- [Work instructions]:
Copy the entries exactly. Leave out any pictures.

──────── Record set

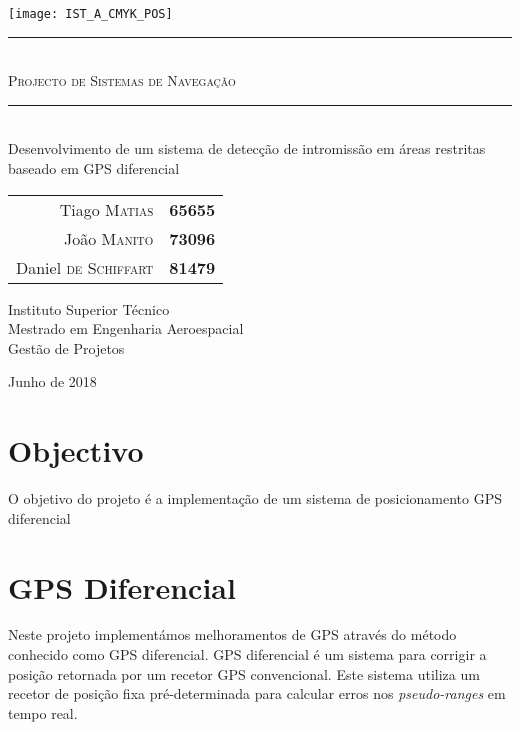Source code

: \documentclass{article}
\begin{document}
\thispagestyle{empty}

\texttt{[image: IST\_A\_CMYK\_POS]}
	
\begin{center}
	\vspace{70mm} %
	\rule{\linewidth}{0.5pt} \\
    \vspace{2mm}
	\Huge \textsc{Projecto de Sistemas de Navegação} \\
	\rule{\linewidth}{2pt} \\
	\vspace{8mm} %
	\LARGE Desenvolvimento de um sistema de detecção de intromissão em áreas restritas baseado em GPS diferencial
	
	\vspace{\fill} %
	\large
	
	\begin{tabular}{r l}
		Tiago \textsc{Matias} & \textbf{65655} \\
		João \textsc{Manito} & \textbf{73096} \\
		Daniel \textsc{de Schiffart} & \textbf{81479}
	\end{tabular}
	
	\vspace{10mm} %
	\Large Instituto Superior Técnico \\
	Mestrado em Engenharia Aeroespacial \\
	\vspace{1mm}
	\large Gestão de Projetos
	
	\vspace{10mm} %
	\Large Junho de 2018
\end{center}

\newpage

\section{Objectivo}

O objetivo do projeto é a implementação de um sistema de
posicionamento GPS diferencial

\section{GPS Diferencial}

Neste projeto implementámos melhoramentos de GPS através do método
conhecido como GPS diferencial. GPS diferencial é um sistema para
corrigir a posição retornada por um recetor GPS convencional. Este
sistema utiliza um recetor de posição fixa pré-determinada para
calcular erros nos \textit{pseudo-ranges} em tempo real.
\end{document}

────────────────

- [Task output]:
Source code

: \documentclass{article}
\begin{document}
\thispagestyle{empty}

\texttt{[image: IST\_A\_CMYK\_POS]}
	
\begin{center}
	\vspace{70mm} %
	\rule{\linewidth}{0.5pt} \\
    \vspace{2mm}
	\Huge \textsc{Projecto de Sistemas de Navegação} \\
	\rule{\linewidth}{2pt} \\
	\vspace{8mm} %
	\LARGE Desenvolvimento de um sistema de detecção de intromissão em áreas restritas baseado em GPS diferencial
	
	\vspace{\fill} %
	\large
	
	\begin{tabular}{r l}
		Tiago \textsc{Matias} & \textbf{65655} \\
		João \textsc{Manito} & \textbf{73096} \\
		Daniel \textsc{de Schiffart} & \textbf{81479}
	\end{tabular}
	
	\vspace{10mm} %
	\Large Instituto Superior Técnico \\
	Mestrado em Engenharia Aeroespacial \\
	\vspace{1mm}
	\large Gestão de Projetos
	
	\vspace{10mm} %
	\Large Junho de 2018
\end{center}

\newpage

\section{Objectivo}

O objetivo do projeto é a implementação de um sistema de
posicionamento GPS diferencial

\section{GPS Diferencial}

Neste projeto implementámos melhoramentos de GPS através do método
conhecido como GPS diferencial. GPS diferencial é um sistema para
corrigir a posição retornada por um recetor GPS convencional. Este
sistema utiliza um recetor de posição fixa pré-determinada para
calcular erros nos \textit{pseudo-ranges} em tempo real.
\end{document}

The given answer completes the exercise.